Am 27. Sep­tem­ber 2006 wur­de in der schael­pic pho­to­kunst­bar in Köln die Aus­stel­lung »360 Grad« mit Ar­bei­ten von Michael Westmoreland, Jook Leung u⁠.⁠ ⁠a⁠. er­öff­net. Zur Ein­führ­ung habe ich via Vi­deo­über­tra­gung aus Ber­lin ei­nen Vor­trag ge­hal­ten, den ich hier do­ku­men­tie­re.

Guten Abend!

Die Aus­stel­lung, die wir heu­te abend er­öff­nen , ist et­was be­son­de­res.
Sie zeigt Pa­no­ra­ma­bilder, also Ar­bei­ten aus ei­nem Rand­ge­biet der Pho­to­gra­phie.

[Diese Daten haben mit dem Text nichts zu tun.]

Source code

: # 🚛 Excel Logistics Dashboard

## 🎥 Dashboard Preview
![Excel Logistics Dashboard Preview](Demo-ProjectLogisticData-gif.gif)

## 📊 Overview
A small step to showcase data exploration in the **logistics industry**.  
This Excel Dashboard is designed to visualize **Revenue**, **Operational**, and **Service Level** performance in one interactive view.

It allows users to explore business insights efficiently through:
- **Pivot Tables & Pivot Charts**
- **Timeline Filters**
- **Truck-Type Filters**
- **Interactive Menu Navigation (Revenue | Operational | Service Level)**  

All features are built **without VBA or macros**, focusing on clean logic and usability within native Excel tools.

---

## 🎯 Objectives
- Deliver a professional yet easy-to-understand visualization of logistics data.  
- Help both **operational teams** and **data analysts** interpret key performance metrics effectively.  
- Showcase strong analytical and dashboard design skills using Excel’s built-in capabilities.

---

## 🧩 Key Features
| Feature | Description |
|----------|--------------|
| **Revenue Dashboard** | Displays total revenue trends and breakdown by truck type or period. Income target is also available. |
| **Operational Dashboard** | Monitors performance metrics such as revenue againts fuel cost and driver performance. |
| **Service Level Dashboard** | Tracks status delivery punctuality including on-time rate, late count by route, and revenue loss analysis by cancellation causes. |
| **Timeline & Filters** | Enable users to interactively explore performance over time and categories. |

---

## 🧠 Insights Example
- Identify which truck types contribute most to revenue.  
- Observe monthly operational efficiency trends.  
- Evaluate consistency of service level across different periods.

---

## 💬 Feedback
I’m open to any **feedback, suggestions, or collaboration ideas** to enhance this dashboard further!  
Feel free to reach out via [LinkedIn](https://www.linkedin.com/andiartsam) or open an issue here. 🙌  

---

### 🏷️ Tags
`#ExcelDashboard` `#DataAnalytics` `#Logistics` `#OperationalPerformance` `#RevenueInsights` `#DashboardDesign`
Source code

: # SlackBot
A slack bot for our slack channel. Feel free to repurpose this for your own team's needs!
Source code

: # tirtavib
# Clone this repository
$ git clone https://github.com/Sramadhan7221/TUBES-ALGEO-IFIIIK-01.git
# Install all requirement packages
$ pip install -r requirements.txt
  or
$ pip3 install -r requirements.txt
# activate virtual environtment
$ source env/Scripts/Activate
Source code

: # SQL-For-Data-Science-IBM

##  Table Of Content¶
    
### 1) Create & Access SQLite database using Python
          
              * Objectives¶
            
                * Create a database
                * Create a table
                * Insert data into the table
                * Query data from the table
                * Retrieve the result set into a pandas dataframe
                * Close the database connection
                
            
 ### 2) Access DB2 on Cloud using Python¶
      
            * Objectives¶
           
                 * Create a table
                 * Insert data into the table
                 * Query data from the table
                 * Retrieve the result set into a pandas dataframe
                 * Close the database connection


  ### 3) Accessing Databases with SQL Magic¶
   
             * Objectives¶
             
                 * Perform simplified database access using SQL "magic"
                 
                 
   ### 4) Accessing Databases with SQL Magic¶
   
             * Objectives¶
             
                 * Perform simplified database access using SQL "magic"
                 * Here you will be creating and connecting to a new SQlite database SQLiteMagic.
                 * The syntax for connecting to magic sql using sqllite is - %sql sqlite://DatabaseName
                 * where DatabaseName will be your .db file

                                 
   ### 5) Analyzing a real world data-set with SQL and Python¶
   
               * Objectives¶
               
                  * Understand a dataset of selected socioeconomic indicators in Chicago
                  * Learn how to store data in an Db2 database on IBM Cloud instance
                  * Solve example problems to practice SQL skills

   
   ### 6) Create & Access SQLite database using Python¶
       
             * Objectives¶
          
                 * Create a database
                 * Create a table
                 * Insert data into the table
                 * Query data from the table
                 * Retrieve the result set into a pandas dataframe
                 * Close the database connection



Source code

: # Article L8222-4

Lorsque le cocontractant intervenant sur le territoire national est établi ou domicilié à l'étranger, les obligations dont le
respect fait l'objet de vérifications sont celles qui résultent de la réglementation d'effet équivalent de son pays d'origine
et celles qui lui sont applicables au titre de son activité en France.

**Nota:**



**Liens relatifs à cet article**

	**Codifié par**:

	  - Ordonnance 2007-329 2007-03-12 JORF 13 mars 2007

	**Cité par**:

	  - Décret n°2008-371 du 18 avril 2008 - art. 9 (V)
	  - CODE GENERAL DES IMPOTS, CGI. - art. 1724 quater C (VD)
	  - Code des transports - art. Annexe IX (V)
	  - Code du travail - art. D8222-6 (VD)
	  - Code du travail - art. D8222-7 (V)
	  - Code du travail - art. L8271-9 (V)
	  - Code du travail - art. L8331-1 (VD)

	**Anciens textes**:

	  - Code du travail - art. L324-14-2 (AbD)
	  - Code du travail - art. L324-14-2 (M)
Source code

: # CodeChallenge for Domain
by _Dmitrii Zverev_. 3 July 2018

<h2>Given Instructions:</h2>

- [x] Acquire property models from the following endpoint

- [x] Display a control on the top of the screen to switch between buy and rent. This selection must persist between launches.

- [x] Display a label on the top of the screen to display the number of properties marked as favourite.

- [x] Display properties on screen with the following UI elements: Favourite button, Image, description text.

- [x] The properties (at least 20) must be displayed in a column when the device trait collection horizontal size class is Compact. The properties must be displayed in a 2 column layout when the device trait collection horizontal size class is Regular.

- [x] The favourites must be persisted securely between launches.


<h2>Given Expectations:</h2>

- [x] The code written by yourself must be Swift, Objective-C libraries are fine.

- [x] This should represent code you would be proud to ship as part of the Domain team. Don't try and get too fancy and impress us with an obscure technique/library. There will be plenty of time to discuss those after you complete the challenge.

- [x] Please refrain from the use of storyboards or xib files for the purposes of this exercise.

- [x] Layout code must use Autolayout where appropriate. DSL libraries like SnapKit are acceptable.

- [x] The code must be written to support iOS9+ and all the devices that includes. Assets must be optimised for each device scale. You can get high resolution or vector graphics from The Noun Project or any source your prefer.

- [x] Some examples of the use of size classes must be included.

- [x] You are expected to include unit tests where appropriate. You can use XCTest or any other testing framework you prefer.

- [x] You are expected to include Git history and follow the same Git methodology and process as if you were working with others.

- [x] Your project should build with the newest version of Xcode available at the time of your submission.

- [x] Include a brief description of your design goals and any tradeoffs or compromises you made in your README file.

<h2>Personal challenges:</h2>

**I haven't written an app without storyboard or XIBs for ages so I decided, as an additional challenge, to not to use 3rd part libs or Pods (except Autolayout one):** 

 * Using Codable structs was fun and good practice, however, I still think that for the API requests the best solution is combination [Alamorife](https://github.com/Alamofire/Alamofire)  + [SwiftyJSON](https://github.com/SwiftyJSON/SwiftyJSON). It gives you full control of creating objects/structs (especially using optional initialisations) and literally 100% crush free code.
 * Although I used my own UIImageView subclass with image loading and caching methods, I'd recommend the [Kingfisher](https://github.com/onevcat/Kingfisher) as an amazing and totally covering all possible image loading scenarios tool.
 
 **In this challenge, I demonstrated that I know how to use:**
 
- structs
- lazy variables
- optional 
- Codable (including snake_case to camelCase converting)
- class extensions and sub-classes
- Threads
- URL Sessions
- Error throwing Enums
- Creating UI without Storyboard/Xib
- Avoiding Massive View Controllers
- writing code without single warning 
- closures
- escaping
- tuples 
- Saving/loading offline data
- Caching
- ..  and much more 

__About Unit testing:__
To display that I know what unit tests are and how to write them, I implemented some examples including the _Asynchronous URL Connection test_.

Nun ist die Pa­no­ra­ma­photo­graphie kein ei­ge­nes Gen­re, sondern ei­ne Auf­nah­me­tech­nik, un­ab­hängig vom Mo­tiv.
Den­noch … die brei­ten Bil­der haben ei­ne be­son­de­re An­mu­tung, schon auf Grund ihres un­ge­wohn­ten For­mats.

Tech­nisch kann man vier prin­zi­pi­ell ver­schie­de­ne Me­tho­den un­ter­schei­den, Pa­no­ra­men auf­zu­neh­men.
Nicht jede da­von eignet sich gleich­er­maß­en für jedes Mo­tiv. Um­ge­kehrt kann man die vom Bild­autor je­weils ver­wen­de­te Tech­nik den Pho­to­gra­phi­en meist an­se­hen. Sie wer­den das an den hier ge­zeig­ten Ar­bei­ten er­ken­nen kön­nen.

Die vier Ty­pen von Pa­no­ra­ma­ka­me­ras sind Weit­win­kel­ka­me­ras, Schwing­lin­sen­ka­me­ras, Ro­ta­ti­ons­ka­me­ras und irgend­welche Ka­me­ras in Kom­bi­na­tion mit Com­pu­ter­pro­gram­men, die Ein­zel­bilder zu lan­gen Bil­dern zu­sam­men­setzen.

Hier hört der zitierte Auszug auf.